In order to pacify the markets and keep prices relatively high in this high fear environment, the Federal Reserve has engaged in a third round of QE with a focus on MBS at this juncture (read Commodity ETFs in Focus as Fed Unleashes QE3). With this decision, some are maintaining their bullish stance on the broad housing market, hoping that the segment can continue its solid gains from earlier in the year.
After all, the industry has been rebounding slowly but surely. Lower mortgage rates, an increase in consumer confidence in the housing market and increased demand are some of the positives for the industry.
Also, with the implementation of QE3, coupled with the ongoing operation twist, the sector should gain from further reduction of interest rates. Moreover, most of the companies from this sector have implemented tighter cost control mechanisms which have, in turn, led to an increase in margins, suggesting that stocks and ETFs in the home construction segment could still be interesting picks (see Long Term Treasury ETFs: Ultimate QE3 Play?).
About Zacks ETF Rank
A look at top ranked Construction ETFs can be done by using the Zacks ETF Rank. This technique provides a recommendation for the ETF in the context of our outlook of the underlying industry, sector, style box, or asset class. Our proprietary methodology also takes into account the risk preferences of investors as well.
The aim of our models is to select the best ETFs within each risk category. We assign each ETF one of five ranks within each risk bucket. Thus, Zacks Rank reflects the expected return of an ETF relative to other ETFs with similar level of risk (see more in the Zacks ETF Center).
Using this strategy, we have found one ETF which is Ranked 1 or ‘Strong Buy’ with this model in the construction segment which we have highlighted in greater detail below:
iShares Dow Jones US Home Construction (ITB)
Launched in May of 2006, the iShares Dow Jones US Home Construction ETF (ITB - Free Report) tracks the Dow Jones U.S. Select Home Construction Index. The index seeks to provide exposure to stocks of the construction industry from the U.S equity markets.
Since it belongs to an industry which is highly sensitive to economic trends, the ETF did not have the smoothest of rides this year. It was negatively impacted during the broad market slump when the Euro zone crisis had caught the limelight, but has come roaring back in recent months.
In fact, the ETF has had among the best rebounds of any stock or ETF this year as it is up by almost 140% from its 52 week low. Also, ITB’s mid and small cap focus (almost 77%) has helped it to outperform the broader market as a whole, given the recent positives of economic developments in the domestic as well global front which have led to a risk on trade (read Two ETFs that Have Surged from Their Lows).

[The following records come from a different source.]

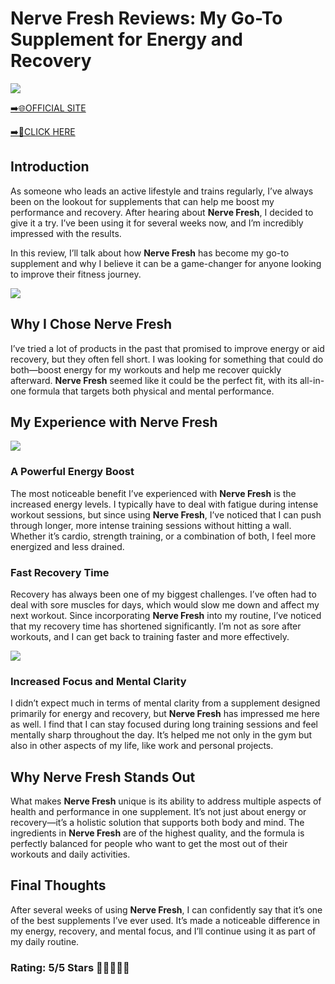 # **Nerve Fresh Reviews**: My Go-To Supplement for Energy and Recovery

[![](https://static.vecteezy.com/system/resources/thumbnails/019/896/014/small/buy-now-gradient-button-with-cart-symbol-buy-now-illustration-png.png)](https://edetoop.top/lander/sugarpreland-1/nervefresh.html) 

[➡️🌐OFFICIAL SITE](https://edetoop.top/lander/sugarpreland-1/nervefresh.html) 

[➡️🔗CLICK HERE](https://edetoop.top/lander/sugarpreland-1/nervefresh.html) 


## Introduction

As someone who leads an active lifestyle and trains regularly, I’ve always been on the lookout for supplements that can help me boost my performance and recovery. After hearing about **Nerve Fresh**, I decided to give it a try. I’ve been using it for several weeks now, and I’m incredibly impressed with the results.

In this review, I’ll talk about how **Nerve Fresh** has become my go-to supplement and why I believe it can be a game-changer for anyone looking to improve their fitness journey.

[![](https://wallpapers.com/images/hd/red-order-now-button-udg4jcj4arvn8b0n-2.png)](https://edetoop.top/lander/sugarpreland-1/nervefresh.html)  

## Why I Chose **Nerve Fresh**

I’ve tried a lot of products in the past that promised to improve energy or aid recovery, but they often fell short. I was looking for something that could do both—boost energy for my workouts and help me recover quickly afterward. **Nerve Fresh** seemed like it could be the perfect fit, with its all-in-one formula that targets both physical and mental performance.

## My Experience with **Nerve Fresh**

[![](https://static.vecteezy.com/system/resources/thumbnails/019/896/014/small/buy-now-gradient-button-with-cart-symbol-buy-now-illustration-png.png)](https://edetoop.top/lander/sugarpreland-1/nervefresh.html)

### A Powerful Energy Boost

The most noticeable benefit I’ve experienced with **Nerve Fresh** is the increased energy levels. I typically have to deal with fatigue during intense workout sessions, but since using **Nerve Fresh**, I’ve noticed that I can push through longer, more intense training sessions without hitting a wall. Whether it’s cardio, strength training, or a combination of both, I feel more energized and less drained.

### Fast Recovery Time

Recovery has always been one of my biggest challenges. I’ve often had to deal with sore muscles for days, which would slow me down and affect my next workout. Since incorporating **Nerve Fresh** into my routine, I’ve noticed that my recovery time has shortened significantly. I’m not as sore after workouts, and I can get back to training faster and more effectively.

[![](https://wallpapers.com/images/hd/red-order-now-button-udg4jcj4arvn8b0n-2.png)](https://edetoop.top/lander/sugarpreland-1/nervefresh.html)  

### Increased Focus and Mental Clarity

I didn’t expect much in terms of mental clarity from a supplement designed primarily for energy and recovery, but **Nerve Fresh** has impressed me here as well. I find that I can stay focused during long training sessions and feel mentally sharp throughout the day. It’s helped me not only in the gym but also in other aspects of my life, like work and personal projects.

## Why **Nerve Fresh** Stands Out

What makes **Nerve Fresh** unique is its ability to address multiple aspects of health and performance in one supplement. It’s not just about energy or recovery—it’s a holistic solution that supports both body and mind. The ingredients in **Nerve Fresh** are of the highest quality, and the formula is perfectly balanced for people who want to get the most out of their workouts and daily activities.

## Final Thoughts

After several weeks of using **Nerve Fresh**, I can confidently say that it’s one of the best supplements I’ve ever used. It’s made a noticeable difference in my energy, recovery, and mental focus, and I’ll continue using it as part of my daily routine.

### Rating: 5/5 Stars 🌟🌟🌟🌟🌟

ITB has a small portfolio of 27 securities and charges investors 47 basis points in fees and expenses. The fund pays out a dividend yield of 0.50% and has been able to amass an asset base of $1.28 billion. On an average around 2.28 million shares of ITB exchange hands each day.
However, the ETF has an annualized standard deviation of 33.07% and has a ’Medium’ risk outlook. It has a 3 year R-Squared value of just 65% against the S&P 500 Index.
As of September 17th, the ETF has added about 63% on a year-to-date basis. Meanwhile, from a one year look, ITB has more than doubled, gaining over 104% and suggesting it is a strong momentum play in addition to being a top ranked ETF.